I feel guilty all the time. But our many drawn out talks lead him to the wrong conclusions (that I am unaffectionate, low libido etc.) I have been deeply honest with him but he seems not to get the message.
Huffington Post had a great article on platonic parenting and I wish we could fall into that model.
Many people would be utterly thrilled to have their partner still display affection and want a romantic relationship, especially after 25 years together. I'd be tickled pink to be with a man who was affectionate outside of sex. That's one of the many things that was sadly missing in my now-defunct marriage.

Yes, marriage is a sex-required thing. It's actually right there in the vows - that whole "forsaking all others, keeping only unto him/her, as long as you both shall live" bit describes a monogamous pairing. It does not describe celibacy. And, yes, many women do feel that a good sexual relationship is a requirement for a happy marriage.

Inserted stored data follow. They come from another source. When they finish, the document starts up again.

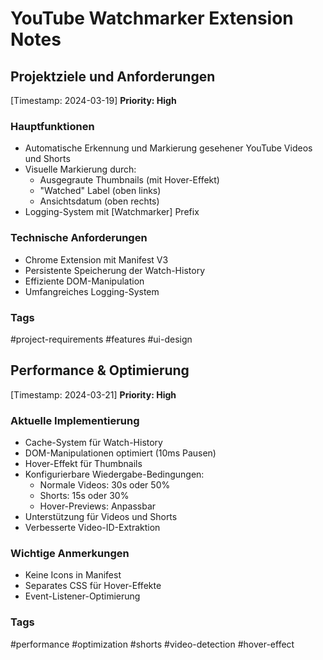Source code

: # YouTube Watchmarker Extension Notes

## Projektziele und Anforderungen

[Timestamp: 2024-03-19]
**Priority: High**

### Hauptfunktionen

- Automatische Erkennung und Markierung gesehener YouTube Videos und Shorts
- Visuelle Markierung durch:
  - Ausgegraute Thumbnails (mit Hover-Effekt)
  - "Watched" Label (oben links)
  - Ansichtsdatum (oben rechts)
- Logging-System mit [Watchmarker] Prefix

### Technische Anforderungen

- Chrome Extension mit Manifest V3
- Persistente Speicherung der Watch-History
- Effiziente DOM-Manipulation
- Umfangreiches Logging-System

### Tags

#project-requirements #features #ui-design

## Performance & Optimierung

[Timestamp: 2024-03-21]
**Priority: High**

### Aktuelle Implementierung

- Cache-System für Watch-History
- DOM-Manipulationen optimiert (10ms Pausen)
- Hover-Effekt für Thumbnails
- Konfigurierbare Wiedergabe-Bedingungen:
  - Normale Videos: 30s oder 50%
  - Shorts: 15s oder 30%
  - Hover-Previews: Anpassbar
- Unterstützung für Videos und Shorts
- Verbesserte Video-ID-Extraktion

### Wichtige Anmerkungen

- Keine Icons in Manifest
- Separates CSS für Hover-Effekte
- Event-Listener-Optimierung

### Tags

#performance #optimization #shorts #video-detection #hover-effect

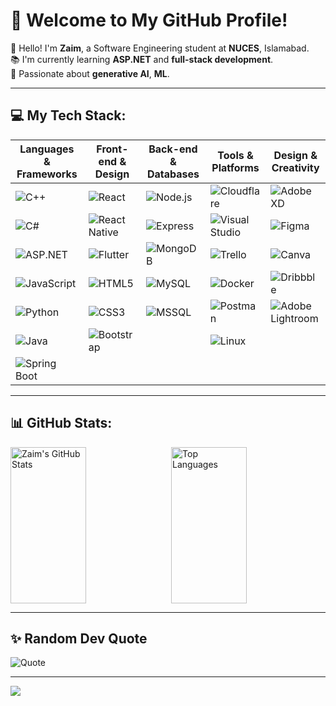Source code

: # 🌟 Welcome to My GitHub Profile!

👋 Hello! I'm **Zaim**, a Software Engineering student at **NUCES**, Islamabad.<br>
📚 I'm currently learning **ASP.NET** and **full-stack development**.<br>
🧠 Passionate about **generative AI**, **ML**.<br>

---

## 💻 My Tech Stack:

| **Languages & Frameworks** | **Front-end & Design** | **Back-end & Databases** | **Tools & Platforms** | **Design & Creativity** |
|----------------------------|-------------------------|---------------------------|------------------------|-------------------------|
| ![C++](https://img.shields.io/badge/c++-%2300599C.svg?style=for-the-badge&logo=c%2B%2B&logoColor=white) | ![React](https://img.shields.io/badge/react-%2320232a.svg?style=for-the-badge&logo=react&logoColor=%2361DAFB) | ![Node.js](https://img.shields.io/badge/Node.js-%2347A248.svg?style=for-the-badge&logo=node.js&logoColor=white) | ![Cloudflare](https://img.shields.io/badge/Cloudflare-F38020?style=for-the-badge&logo=Cloudflare&logoColor=white) | ![Adobe XD](https://img.shields.io/badge/Adobe%20XD-%2300B8D4.svg?style=for-the-badge&logo=adobe-xd&logoColor=white) |
| ![C#](https://img.shields.io/badge/c%23-%23239120.svg?style=for-the-badge&logo=csharp&logoColor=white) | ![React Native](https://img.shields.io/badge/react_native-%2320232a.svg?style=for-the-badge&logo=react&logoColor=%2361DAFB) | ![Express](https://img.shields.io/badge/Express.js-%23404D59.svg?style=for-the-badge&logo=express&logoColor=white) | ![Visual Studio](https://img.shields.io/badge/Visual%20Studio-5C2D91.svg?style=for-the-badge&logo=visual-studio&logoColor=white) | ![Figma](https://img.shields.io/badge/figma-%23F24E1E.svg?style=for-the-badge&logo=figma&logoColor=white) |
| ![ASP.NET](https://img.shields.io/badge/ASP.NET-%235A2F77.svg?style=for-the-badge&logo=aspnet&logoColor=white) | ![Flutter](https://img.shields.io/badge/Flutter-%2302569B.svg?style=for-the-badge&logo=Flutter&logoColor=white) | ![MongoDB](https://img.shields.io/badge/MongoDB-%2347A248.svg?style=for-the-badge&logo=mongodb&logoColor=white) | ![Trello](https://img.shields.io/badge/Trello-%23026AA7.svg?style=for-the-badge&logo=Trello&logoColor=white) | ![Canva](https://img.shields.io/badge/Canva-%2300C4CC.svg?style=for-the-badge&logo=Canva&logoColor=white) |
| ![JavaScript](https://img.shields.io/badge/javascript-%23323330.svg?style=for-the-badge&logo=javascript&logoColor=%23F7DF1E) | ![HTML5](https://img.shields.io/badge/html5-%23E34F26.svg?style=for-the-badge&logo=html5&logoColor=white) | ![MySQL](https://img.shields.io/badge/MySQL-%234479A1.svg?style=for-the-badge&logo=mysql&logoColor=white) | ![Docker](https://img.shields.io/badge/Docker-%230db7ed.svg?style=for-the-badge&logo=docker&logoColor=white) | ![Dribbble](https://img.shields.io/badge/Dribbble-EA4C89?style=for-the-badge&logo=dribbble&logoColor=white) |
| ![Python](https://img.shields.io/badge/python-3670A0?style=for-the-badge&logo=python&logoColor=ffdd54) | ![CSS3](https://img.shields.io/badge/css3-%231572B6.svg?style=for-the-badge&logo=css3&logoColor=white) | ![MSSQL](https://img.shields.io/badge/MSSQL-%23CC2927.svg?style=for-the-badge&logo=microsoft-sql-server&logoColor=white) | ![Postman](https://img.shields.io/badge/Postman-%23FF6C37.svg?style=for-the-badge&logo=postman&logoColor=white) | ![Adobe Lightroom](https://img.shields.io/badge/Adobe%20Lightroom-31A8FF.svg?style=for-the-badge&logo=Adobe%20Lightroom&logoColor=white) |
| ![Java](https://img.shields.io/badge/Java-%23E34F26.svg?style=for-the-badge&logo=java&logoColor=white) | ![Bootstrap](https://img.shields.io/badge/bootstrap-%238511FA.svg?style=for-the-badge&logo=bootstrap&logoColor=white) | | ![Linux](https://img.shields.io/badge/Linux-%23000000.svg?style=for-the-badge&logo=linux&logoColor=white) | |
| ![Spring Boot](https://img.shields.io/badge/Spring%20Boot-%236DB33F.svg?style=for-the-badge&logo=spring&logoColor=white) | | | | |
 
 
---

## 📊 GitHub Stats:
<div style="display: flex; justify-content: space-between;">
  <img src="https://github-readme-stats.vercel.app/api?username=Zaim-Abbasi&theme=dark&hide_border=false&include_all_commits=true&count_private=true" alt="Zaim's GitHub Stats" style="width: 49%; height: 250px; object-fit: cover;" />
  <img src="https://github-readme-stats.vercel.app/api/top-langs/?username=Zaim-Abbasi&theme=dark&hide_border=false&include_all_commits=true&count_private=true&layout=compact" alt="Top Languages" style="width: 49%; height: 250px; object-fit: cover;" />
</div>



---

## ✨ Random Dev Quote
![Quote](https://quotes-github-readme.vercel.app/api?type=horizontal&theme=tokyonight)

---

[![](https://visitcount.itsvg.in/api?id=Zaim-Abbasi&icon=0&color=1)](https://visitcount.itsvg.in)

Yes, I would feel guilty about swatting away my partner. I can't imagine hurting him that way. Sexual fulfillment is a legitimate emotional need for many people, particularly men. It's highly likely that he feels love through sex and through the affection he shows you. Swatting him away is literally swatting his love away. That's just cruel.

OP, I highly recommend you read the book cons suggested above. His Needs, Her Needs by Willard Harley. You describe being almost repulsed by your husband, and that you are no longer attracted to him. That book may help you figure out what each of you needs to do to create romantic love in your relationship, so that you're attracted to him and he's meeting your needs. Usually, a loving, romantic, connected marriage is one that meets each person's needs - and that's going to include sex.

Or, just get a divorce and allow your husband to find a more compatible partner. But, good luck finding a man who agrees that sex isn't a requirement in a marriage......
 
#13 · (Edited)
I felt an incredible sadness reading the OP. It would be my nightmare to have loved and invested my life in a partner that no longer loved and desired me. I know it happens but god that would hurt. BTW- My wife and I have been married nearly 30 years and we are still getting it done on a regular basis. It would be more if I could get the last of the kids out of the house :). They move out and then come back and we have to relaunch them. We even moved away and they still found us :)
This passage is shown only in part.